As he aged, we progressed to other types of parties. We had one at an indoor playground with tunnels and ball pits and slides and pizza. We did bowling and laser tag. All with pizza.
It’s true that unlike a classmate of Jacob’s in 1st grade we did not hold his 7th birthday party in one of the fanciest hotels in Geneva, Switzerland, as did one of his classmates. It was quite a doo, actually, with waitresses in little French maid outfits carrying silver trays full of, yeah, pizza. (I’ve always wondered where they’ll hold her wedding.) But Jacob is a boy, and didn’t care a hoot about fancy-schmancy.
Once we had Jacob’s birthday party at a skateboard rink; helmets and pads were required. We indulgent parents want to keep everybody safe, and bubble wrap tends to be somewhat suffocating. We served Pizza, natch.
We only had one real disaster. And that was when the day before Jacob’s 13th birthday party, which had been postponed, John was called out of the country for an emergency meeting. Jacob has never recovered. “Dad missed my 13th Birthday Party,” he sniffed, just this evening.
I thought that was the worst possible child’s birthday fiasco imaginable in an age where parties aren’t done at home, and really all parents need to do is write a check. It’s hard to go too wrong unless the check bounces.
I thought that until today, anyway.
That’s when I learned that there is a whole new type of kids birthday party that will, well, blow away the competition! And we missed it. Sigh. We were simply born too soon.
And, of course, as in so very many things, Texas is leading the way. You see, a Texas gun range will be hosting birthday parties for children as young as 8 years old!

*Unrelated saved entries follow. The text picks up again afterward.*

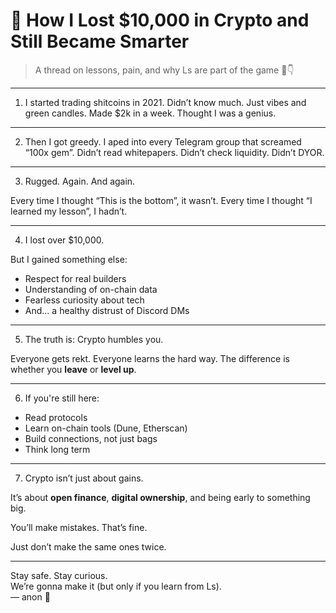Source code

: # 🧵 How I Lost $10,000 in Crypto and Still Became Smarter

> A thread on lessons, pain, and why Ls are part of the game 🧵👇

---

1. I started trading shitcoins in 2021.
Didn’t know much.
Just vibes and green candles.
Made $2k in a week. Thought I was a genius.

---

2. Then I got greedy.
I aped into every Telegram group that screamed “100x gem”.
Didn’t read whitepapers.
Didn’t check liquidity.
Didn’t DYOR.

---

3. Rugged. Again. And again.

Every time I thought “This is the bottom”, it wasn’t.
Every time I thought “I learned my lesson”, I hadn’t.

---

4. I lost over $10,000.

But I gained something else:
- Respect for real builders
- Understanding of on-chain data
- Fearless curiosity about tech
- And... a healthy distrust of Discord DMs

---

5. The truth is: Crypto humbles you.

Everyone gets rekt.
Everyone learns the hard way.
The difference is whether you **leave** or **level up**.

---

6. If you're still here:
- Read protocols
- Learn on-chain tools (Dune, Etherscan)
- Build connections, not just bags
- Think long term

---

7. Crypto isn’t just about gains.

It’s about **open finance**, **digital ownership**, and being early to something big.

You’ll make mistakes. That’s fine.

Just don’t make the same ones twice.

---

Stay safe. Stay curious.  
We’re gonna make it (but only if you learn from Ls).  
— anon 🫡
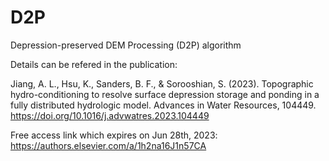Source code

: # D2P
Depression-preserved DEM Processing (D2P) algorithm

Details can be refered in the publication:

Jiang, A. L., Hsu, K., Sanders, B. F., & Sorooshian, S. (2023). Topographic hydro-conditioning to resolve surface depression storage and ponding in a fully distributed hydrologic model. Advances in Water Resources, 104449. https://doi.org/10.1016/j.advwatres.2023.104449

Free access link which expires on Jun 28th, 2023:
https://authors.elsevier.com/a/1h2na16J1n57CA
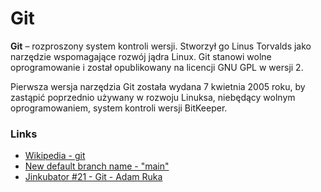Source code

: # Git
**Git** – rozproszony system kontroli wersji. Stworzył go Linus Torvalds jako narzędzie wspomagające rozwój jądra Linux. Git stanowi wolne oprogramowanie i został opublikowany na licencji GNU GPL w wersji 2.

Pierwsza wersja narzędzia Git została wydana 7 kwietnia 2005 roku, by zastąpić poprzednio używany w rozwoju Linuksa, niebędący wolnym oprogramowaniem, system kontroli wersji BitKeeper.

### Links
- [Wikipedia - git](https://en.wikipedia.org/wiki/Git#cite_note-:0-9)
- [New default branch name - "main"](https://about.gitlab.com/blog/2021/03/10/new-git-default-branch-name/)
- [Jinkubator #21 - Git - Adam Ruka](https://www.youtube.com/watch?v=RP7-d3ZCdZs)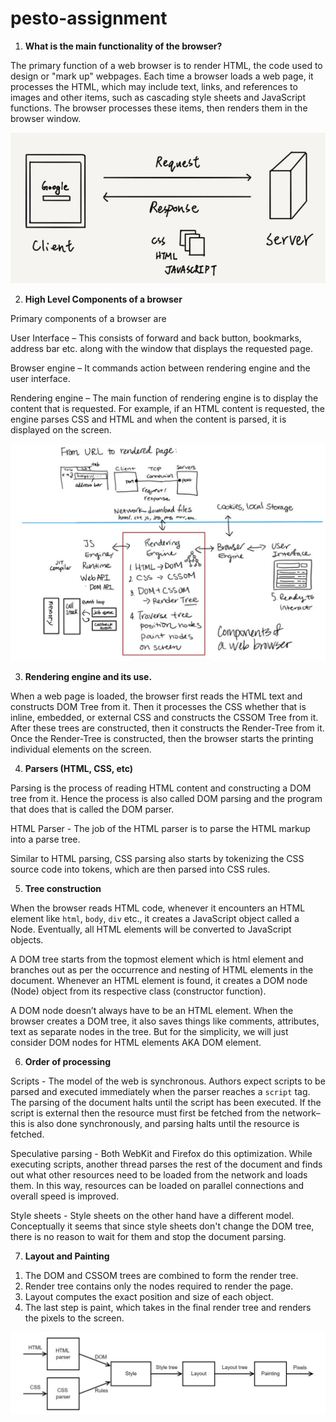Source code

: # pesto-assignment

1. <strong>What is the main functionality of the browser?</strong>
<p>The primary function of a web browser is to render HTML, the code used to design or "mark up" webpages. Each time a browser loads a web page, it processes the HTML, which may include text, links, and references to images and other items, such as cascading style sheets and JavaScript functions. The browser processes these items, then renders them in the browser window.</p>

<img src="https://github.com/pesto-students/p2-vaibhav-prananshup/blob/week1-excercise-1.2-browser/Week-1/Excercise%201.2-%20Browser/resource/images/how%20browser%20works.JPG">

2. <strong>High Level Components of a browser</strong>
<p>Primary components of a browser are</p>

<p>User Interface – This consists of forward and back button, bookmarks, address bar etc. along with the window that displays the requested page.</p>
<p>Browser engine – It commands action between rendering engine and the user interface.</p>
<p>Rendering engine – The main function of rendering engine is to display the content that is requested. For example, if an HTML content is requested, the engine parses CSS and HTML and when the content is parsed, it is displayed on the screen.</p>

<img src="https://github.com/pesto-students/p2-vaibhav-prananshup/blob/week1-excercise-1.2-browser/Week-1/Excercise%201.2-%20Browser/resource/images/web%20browser%20components.JPG">

3. <strong>Rendering engine and its use.</strong>
<p>When a web page is loaded, the browser first reads the HTML text and constructs DOM Tree from it. Then it processes the CSS whether that is inline, embedded, or external CSS and constructs the CSSOM Tree from it. After these trees are constructed, then it constructs the Render-Tree from it. Once the Render-Tree is constructed, then the browser starts the printing individual elements on the screen.</p>

4. <strong>Parsers (HTML, CSS, etc)</strong>
<p>Parsing is the process of reading HTML content and constructing a DOM tree from it. Hence the process is also called DOM parsing and the program that does that is called the DOM parser.</p>
<p>HTML Parser - The job of the HTML parser is to parse the HTML markup into a parse tree.</p>
<p>Similar to HTML parsing, CSS parsing also starts by tokenizing the CSS source code into tokens, which are then parsed into CSS rules.</p>

5. <strong>Tree construction</strong>
<p>When the browser reads HTML code, whenever it encounters an HTML element like <code>html</code>, <code>body</code>, <code>div</code> etc., it creates a JavaScript object called a Node. Eventually, all HTML elements will be converted to JavaScript objects.</p>
<p>A DOM tree starts from the topmost element which is html element and branches out as per the occurrence and nesting of HTML elements in the document. Whenever an HTML element is found, it creates a DOM node (Node) object from its respective class (constructor function).</p>
<p>A DOM node doesn’t always have to be an HTML element. When the browser creates a DOM tree, it also saves things like comments, attributes, text as separate nodes in the tree. But for the simplicity, we will just consider DOM nodes for HTML elements AKA DOM element.</p>

6. <strong>Order of processing</strong>
<p>Scripts - The model of the web is synchronous. Authors expect scripts to be parsed and executed immediately when the parser reaches a <code>script</code> tag. The parsing of the document halts until the script has been executed. If the script is external then the resource must first be fetched from the network–this is also done synchronously, and parsing halts until the resource is fetched.</p>
<p>Speculative parsing - 
Both WebKit and Firefox do this optimization. While executing scripts, another thread parses the rest of the document and finds out what other resources need to be loaded from the network and loads them. In this way, resources can be loaded on parallel connections and overall speed is improved.</p>
<p>Style sheets - 
Style sheets on the other hand have a different model. Conceptually it seems that since style sheets don't change the DOM tree, there is no reason to wait for them and stop the document parsing.</p>

7. <strong>Layout and Painting</strong>
<ol><li>The DOM and CSSOM trees are combined to form the render tree.</li>
<li>Render tree contains only the nodes required to render the page.</li>
<li>Layout computes the exact position and size of each object.</li>
<li>The last step is paint, which takes in the final render tree and renders the pixels to the screen.</li></ol>

<img src="https://github.com/pesto-students/p2-vaibhav-prananshup/blob/week1-excercise-1.2-browser/Week-1/Excercise%201.2-%20Browser/resource/images/layout%20and%20painting.JPG">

“I don’t know whether anyone has ever tried this before,” said David Prince, who is building the indoor gun range.
Personally, I myself, cannot imagine why no one has ever thought of arming children with lethal weapons, filling them with soda and candy and pizza and letting them go at it. What could be more fun?
Mr. Prince did mention that lots of staff will be around to “help parents supervise.” Boy, that’s a relief.
Because supervising kids parties isn’t really as easy as it sounds. That bowling party Jacob had when he was 8? There were heavy balls falling too close to kids feet, there were shoe rentals (and the fact 8 year olds never know their size) the drinks and snacks to be ordered and kept off the special floor. It’s complicated.
“We’re not just going to have kids running around waving loaded guns and shooting at piñatas,” said Prince, an accountant and gun enthusiast.
Yup, staff assistance will be available. This is handy, natch, when lethal weapons are involved; I’d say it’s worth at least an extra $5, easy. Perhaps an extra $20 if no one dies.
But you know, I imagine that the release form will be a bit intimidating for the parents who actually like their kids:
Yes, I agree to hold Bubba’s Bullet and Billet harmless, in the event that someone blows my 8-year-old child’s head off.
Nevertheless, I think that it’s good to know that entrepreneurs are developing better ways for parents to get a bang for their birthday bucks.
I just hope the staff is good at distinguishing between pizza stains and blood.